2005-06-15

On beyond Makefiles

Makefiles are ugly technology, but we're mostly stuck with them for now. People often misunderstand and misuse Makefile dependency declarations. For example, if foo.o is the compiled form of foo.c, which in turn includes foo.h, people wind up writing something like this:

foo.o: foo.c
foo.c: foo.h
        touch foo.c

But that's Just Wrong. It's not true that if you change foo.h you must rebuild foo.c; indeed, foo.c is maintained by hand and can't be "rebuilt". The Right Thing is of course:

foo.o: foo.c foo.h

The GCC compiler can generate rules like this automatically with the -M switch, and there is a makedepend program packaged with X Windows that slurps up preprocessor output and figures out the dependencies from that. But people have to make sure to use these features carefully to modify their Makefiles, and random changes to the Makefile can ruin them.
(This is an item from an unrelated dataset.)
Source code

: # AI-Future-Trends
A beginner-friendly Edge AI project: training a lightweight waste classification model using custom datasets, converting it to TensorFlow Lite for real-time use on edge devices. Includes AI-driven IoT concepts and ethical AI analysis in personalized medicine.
Furthermore, there are ugly problems with programs that have multiple source directories; people tend to write one Makefile per directory, and when there are cross-directory dependencies, things can go very wrong indeed. See Peter Miller's excellent paper Recursive Make Considered Harmful.

Fortunately, there are other possibilities out there. The Ada language imposes requirements that object files always be consistent with all the source files they depend on (at least two and frequently more). Classical Ada translators manage this with an "Ada software library", which keeps the programmer out of the frying pan -- and into the fire. But the implementors of GNAT (the GNU Ada Translator) have evolved an excellent general solution.

{I am not advocating a wholesale rewrite of the world's code in Ada! Though that might not be such a bad long-term idea in a few cases: Ada's design point is stand-alone high-reliability embedded programs, which is what an operating system kernel really is. The downside is the scarcity of Ada programmers relative to C programmers, of course.)

The GNAT approach is to maintain a parallel file for each .o file, called the .ali (Ada Library Information) file. The .ali file is conceptually part of the .o file, and is not physically incorporated into it only because GNAT has to handle a.out and other inflexible object formats. Every successful GNAT compilation run produces both an .o and an .ali file.

An .ali file contains the pathnames of all the source files read by GNAT to produce this file. It also contains the last modification times of those source files. An .o file is considered up-to-date if there is a corresponding .ali file and all the source files mentioned in it have the same timestamps as the actual sources. (If a particular source cannot be found, that may or may not be an error, depending on switch settings.)

Otherwise, the .o file is recompiled by compiling the Ada source with the same name, and the regenerated or newly generated .ali file is then examined to determine what to do next. Make-ing in GNAT therefore requires no error-prone Makefiles; just say gnatmake vmlinux :-) and everything needed will be compiled, pre-linked ("bound" in Ada jargon), and linked.

For more detail on the tao of GNAT compilation, read The GNAT Compilation Model, part of the GNAT documentation. There's an excellent paper of the same name by Robert Dewar, but it seems the only online copy is behind the ACM's content firewall.